Books Break the Boundaries of our Imagination


 

 

As we head into the last week before the end of summer, not the time the season ends, but our summer lives end, we will again face the seemingly never-ending battles over what books should be removed from our libraries from the politicians who claim they are for freedom who want to restrict our reading – and our thinking.

 

It almost 20 years since Azar Nafsi, now an exile here, wrote Reading Lolita in Tehran, the story of a book club reading and discussing books in secret because the Iranian government didn’t and still doesn’t want women to have the freedom to read and think.  She’s now written a new book, Reading Dangerously: The Subversive Power of Literature in Troubled Times.

 

The point of literature, she writes, is to disturb us.  To stretch our imaginations into realms we would not travel otherwise. Books are more than comfort food, the light so-called beach reads.
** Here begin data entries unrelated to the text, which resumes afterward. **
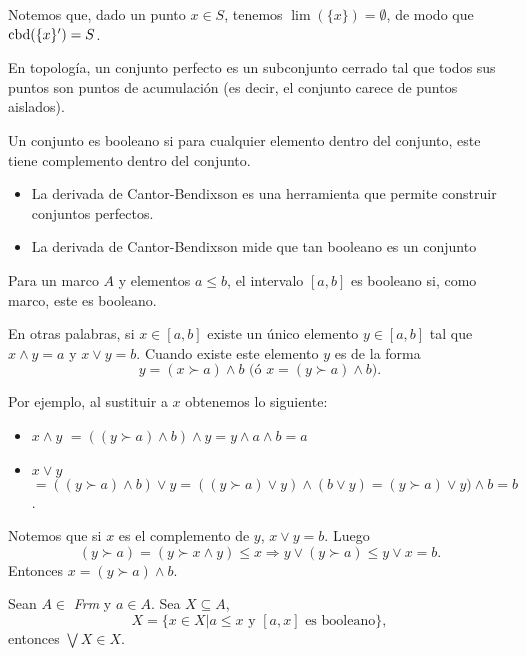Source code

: Notemos que, dado un punto $x\in S$,
tenemos $\lim(\{x\})=\emptyset$,
de modo que $\operatorname{cbd}(\{x\}')=S$.

En topología, un conjunto perfecto es un subconjunto cerrado tal que todos sus puntos son puntos de acumulación (es decir, el conjunto carece de puntos aislados).

Un conjunto es booleano si para cualquier elemento dentro del conjunto, este tiene complemento dentro del conjunto.
\begin{itemize}
\item La derivada de Cantor-Bendixson es una herramienta que permite construir conjuntos perfectos.
\item La derivada de Cantor-Bendixson mide que tan booleano es un conjunto
\end{itemize}

\begin{defn}
Para un marco $A$ y elementos $a\leq b$, el intervalo $[a,b]$ es booleano si, como marco, este es booleano.
\end{defn}

\noindent
En otras palabras, si $x\in[a,b]$ existe un único elemento $y\in[a,b]$ tal que $x\wedge y=a$ y $x\vee y=b$. Cuando existe este elemento $y$ es de la forma $$y=(x\succ a)\wedge b\mbox{  (ó }x=(y\succ a)\wedge b).$$

\noindent
Por ejemplo, al sustituir a $x$ obtenemos lo siguiente:

\begin{itemize}
    \item $x\wedge y$ $=((y\succ a)\wedge b)\wedge y=y\wedge a\wedge b=a$
\item $x\vee y$ $=((y\succ a)\wedge b)\vee y=((y\succ a)\vee y)\wedge (b\vee y)=(y\succ a)\vee y)\wedge b=b$.
\end{itemize}

\noindent
Notemos que si $x$ es el complemento de $y$, $x\vee y=b$. Luego $$(y\succ a)=(y\succ x\wedge y)\leq x\Rightarrow y\vee (y\succ a)\leq y\vee x=b.$$
Entonces $x=(y\succ a)\wedge b.$

\begin{lemma}
Sean $A\in$ \textit{Frm} y $a\in A$. Sea $X\subseteq A$, $$X=\{x\in X|a\leq x\mbox{ y } [a, x]\mbox{ es booleano}\},$$ entonces $\bigvee X\in X$. 
\end{lemma}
The point of reading is to create a republic of the imagination that transcends our national, religious, and political limits.  It is an ultimate act of reedom.

 

Prayer for the Day

 

Offered visions of futures we cannot imagine,

    We turn aside for fear of change,

Invited to dream of a world beyond our comprehension,

    We shutter with the demands made upon us.

Move us beyond familiarity with the past, O Lord,

     And unbolt the doors of our minds and hearts.          

In the name of the One who opens us to all possibilities,

     Even Christ Jesus our Lord, Amen.

 

Thoughts for the Day

 

But in democracies we don’t kill our opponents or put them in jail – or just ban their books as we are doing right now – what threatens us is our sleeping consciousness and our atrophy of feeling. . What imagination does, it awakens our senses, it awakens our consciousness.

            Azar Nafsi, interview in World Literature Today

 

Readers are born free and they ought to remain free.

            Vladimir Nabokov, writer (1899-1977)

 

Do not be conformed to this world, but be transformed by the renewing of your minds that you may discern what is the will of God—what is good and acceptable and perfect.